Парижская хартия как упущенный шанс
25 лет назад, 21 ноября 1990 г. в столице Франции главы государств и правительств стран – участниц Совещания по безопасности и сотрудничеству в Европе (позднее переименованного в Организацию по безопасности и сотрудничеству в Европе – ОБСЕ) подписали и провозгласили знаменитую Парижскую хартию. Документ, как тогда представлялось, безвозвратно открывший для всех европейских народов «новую эру демократии, мира и единства». Именно так было записано в первых строках Парижской хартии.
Это было не только подтверждение приверженности подписантов целям и принципам, сформулированным в Заключительном акте исторических Хельсинкских соглашений, принятом единогласно лидерами 33 европейских государств 1 августа 1975 г. Парижская хартия конкретизировала и дополняла Хельсинкские соглашения, признав 10 их известных принципов «путеводной звездой в продвижении Европы к желанному будущему». В каком-то смысле Парижская хартия – это «дорожная карта» по реализации Заключительного акта Хельсинкских соглашений. Но до советской перестройки их осуществление было еще невозможно. Вовсю бушевала идеологическая война двух систем. Слишком сильно тогда крутился маховик «холод-ной войны». И как тягостный ее символ пока крепко стояла Берлинская стена, разделяя, по сути, не только Германию, но и Европу в целом, да и весь мир на враждебные блоки.

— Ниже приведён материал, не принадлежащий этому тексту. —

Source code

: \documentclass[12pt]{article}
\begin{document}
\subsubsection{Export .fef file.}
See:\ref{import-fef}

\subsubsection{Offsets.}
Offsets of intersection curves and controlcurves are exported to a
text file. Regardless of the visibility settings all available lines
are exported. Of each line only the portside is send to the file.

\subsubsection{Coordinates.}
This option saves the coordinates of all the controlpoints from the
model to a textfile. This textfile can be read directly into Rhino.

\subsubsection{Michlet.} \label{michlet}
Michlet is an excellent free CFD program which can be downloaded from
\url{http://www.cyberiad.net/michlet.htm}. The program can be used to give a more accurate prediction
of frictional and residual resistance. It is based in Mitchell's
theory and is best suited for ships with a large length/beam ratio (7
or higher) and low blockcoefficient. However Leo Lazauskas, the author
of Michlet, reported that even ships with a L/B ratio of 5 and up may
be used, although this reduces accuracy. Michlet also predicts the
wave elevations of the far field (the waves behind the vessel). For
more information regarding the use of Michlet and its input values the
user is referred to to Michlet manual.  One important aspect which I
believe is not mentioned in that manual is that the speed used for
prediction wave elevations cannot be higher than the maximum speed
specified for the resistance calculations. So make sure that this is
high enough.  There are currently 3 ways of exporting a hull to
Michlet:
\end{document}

Принципиально изменилась ситуация к осени 1990 г., когда пала «нерушимая» Берлинская стена, и два германских государства – результат Второй мировой войны – объединились в единую Германию. В Европе и в мире стало много спокойнее. Появились условия для реального воплощения в жизнь и всего того, что провозглашалось Заключительным актом Хельсинкских соглашений, и всего конструктивного, что было накоплено европейским опытом за прошедший пятнадцатилетний период.

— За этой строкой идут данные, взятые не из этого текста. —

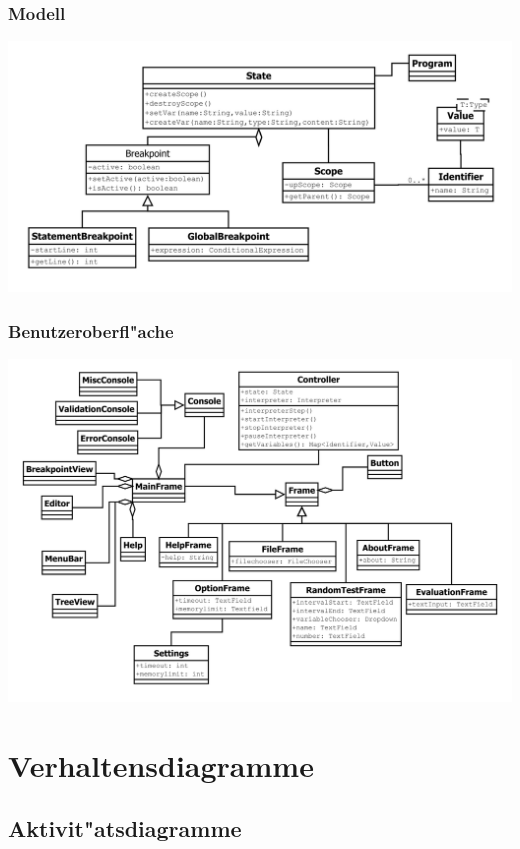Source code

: \documentclass[10pt,a4paper,titlepage]{article}
\begin{document}
\subsubsection{Modell}
\includegraphics[scale=0.8]{images/Modell.pdf}
\subsubsection{Benutzeroberfl"ache}
\includegraphics[scale=0.85]{images/Gui.pdf}

\section{Verhaltensdiagramme}
\subsection{Aktivit"atsdiagramme}
\end{document}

Та международная атмосфера в Европе и мире, что обусловила саму возможность появления Парижской хартии – неотделима от очень важных, судьбоносных перемен во внешней и внутренней политике нашей страны, когда ее лидером был Михаил Сергеевич Горбачев. Советский Союз и его политика кардинально менялись, демократизируясь, открывшись миру и становясь понятней ему. Москва не на словах, а на деле предприняла ряд шагов, способствовавших доверию, добрососедству, упрочению всеобщего мира.
Впрочем, в таком же направлении менялись и недавние наши оппоненты в Европе. До их знаменитого Маастрихтского договора, отражавшего бурный процесс внутриевропейской интеграции и положившего начало созданию Евросоюза, оставалось всего два года.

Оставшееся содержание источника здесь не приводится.